Muy bien… me toca hablar.—No has respondido a mi pregunta —murmuro.
—No —dice en voz baja, y me mira con una mezcla de asombro y recelo.
—¿No has respondido a mi pregunta o no, no la querías?
Se cruza de brazos y se apoya en la pared; una leve sonrisa se dibuja en sus
labios.
—¿A qué has venido, Anastasia?
—Ya te lo he dicho.
Suspira hondo.
—No, no la quería.
Me mira ceñudo, divertido pero perplejo.
Acabo de darme cuenta de que estaba conteniendo la respiración. Al soltar el
aire, me desinflo como un saco viejo. Uf, gracias a Dios… ¿Cómo me habría sentido
si me hubiera dicho que quería a esa bruja?
—Tú eres mi diosa de ojos verdes, Anastasia. ¿Quién lo habría dicho?
—¿Se burla de mí, señor Grey?
—No me atrevería.
Niega con la cabeza, solemne, pero veo un destello de picardía en sus ojos.
—Huy, claro que sí, y de hecho lo haces, a menudo.
Sonríe satisfecho al ver que le devuelvo las palabras que me ha dicho él antes.
Su mirada se oscurece.
—Por favor, deja de morderte el labio. Estás en mi habitación, hace casi tres días
que no te veo y he hecho un largo viaje en avión para verte.
Su tono pasa de suave a sensual.
Le suena la BlackBerry, distrayéndonos a los dos, y la apaga sin mirar siquiera
quién es. Se me entrecorta la respiración. Sé cómo va a terminar esto… pero se
supone que íbamos a hablar. Se acerca a mí con su mirada sexy de depredador.
—Quiero hacerlo, Anastasia. Ahora. Y tú también. Por eso has venido.
—Quería saber la respuesta, de verdad —alego en mi defensa.
—Bueno, ahora que lo sabes, ¿te quedas o te vas?
Me ruborizo cuando se planta delante de mí.
—Me quedo —murmuro, mirándolo nerviosa.—Me alegro. —Me mira fijamente—. Con lo enfadada que estabas conmigo…
—dice.
—Sí.
—No recuerdo que nadie se haya enfadado nunca conmigo, salvo mi familia.
Me gusta.
Me acaricia la mejilla con las yemas de los dedos. Madre mía, esa proximidad,
ese aroma a Christian. Se supone que íbamos a hablar, pero tengo el corazón
desbocado y la sangre me corre como loca por todo el cuerpo; el deseo crece, se
expande… por todo mi ser. Christian se inclina y me pasea la nariz por el hombro
hasta la base de la oreja, hundiendo despacio los dedos en mi pelo.
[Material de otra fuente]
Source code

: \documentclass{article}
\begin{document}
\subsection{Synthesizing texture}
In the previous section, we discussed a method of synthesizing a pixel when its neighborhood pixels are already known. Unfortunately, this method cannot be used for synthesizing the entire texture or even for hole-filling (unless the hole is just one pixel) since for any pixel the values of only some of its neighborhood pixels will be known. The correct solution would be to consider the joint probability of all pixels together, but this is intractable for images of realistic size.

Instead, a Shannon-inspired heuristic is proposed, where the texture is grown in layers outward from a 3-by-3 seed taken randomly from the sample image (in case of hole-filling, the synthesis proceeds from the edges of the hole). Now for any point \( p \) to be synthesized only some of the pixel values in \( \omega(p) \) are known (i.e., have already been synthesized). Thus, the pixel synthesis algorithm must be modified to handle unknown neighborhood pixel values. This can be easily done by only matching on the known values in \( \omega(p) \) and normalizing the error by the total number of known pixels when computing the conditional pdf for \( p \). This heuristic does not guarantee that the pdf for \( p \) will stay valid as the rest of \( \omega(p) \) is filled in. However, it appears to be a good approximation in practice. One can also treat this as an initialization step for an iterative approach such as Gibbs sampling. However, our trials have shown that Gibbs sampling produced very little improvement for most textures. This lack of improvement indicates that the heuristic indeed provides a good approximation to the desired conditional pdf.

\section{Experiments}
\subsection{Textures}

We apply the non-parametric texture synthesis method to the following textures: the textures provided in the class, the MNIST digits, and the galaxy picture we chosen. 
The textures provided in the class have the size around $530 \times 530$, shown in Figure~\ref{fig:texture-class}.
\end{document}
—Deberíamos hablar —susurro.
—Luego.
—Quiero decirte tantas cosas.
—Yo también.
Me planta un suave beso debajo del lóbulo de la oreja mientras aprieta el puño
enredado en mi pelo. Me echa la cabeza hacia atrás para tener acceso a mi cuello.
Me araña la barbilla con los dientes y me besa el cuello.
—Te deseo —dice.
Gimo, subo las manos y me aferro a sus brazos.
—¿Estás con la regla?
Sigue besándome.
Maldita sea. ¿No se le escapa nada?
—Sí —susurro, cortada.
—¿Tienes dolor menstrual?
—No.
Me sonrojo. Dios…
Para y me mira.
—¿Te has tomado la píldora?
—Sí.
Qué vergüenza, por favor.
—Vamos a darnos un baño.¿Eh?
Me coge de la mano y me lleva al dormitorio. Dominan la estancia la cama
inmensa y unas cortinas de lo más recargado. Pero no nos detenemos ahí. Me lleva
al baño que tiene dos zonas, todo de color verde mar y crudo. Es enorme. En la
segunda zona, una bañera encastrada lo bastante grande para cuatro personas, con
escalones de piedra al interior, se está llenando de agua. El vapor se eleva
suavemente por encima de la espuma y veo que hay un asiento de piedra por todo
su perímetro. En los bordes titilan unas velas. Uau… ha hecho todo esto mientras
hablaba por teléfono.
—¿Llevas una goma para el pelo?
Lo miro extrañada, me busco en el bolsillo de los vaqueros y saco una.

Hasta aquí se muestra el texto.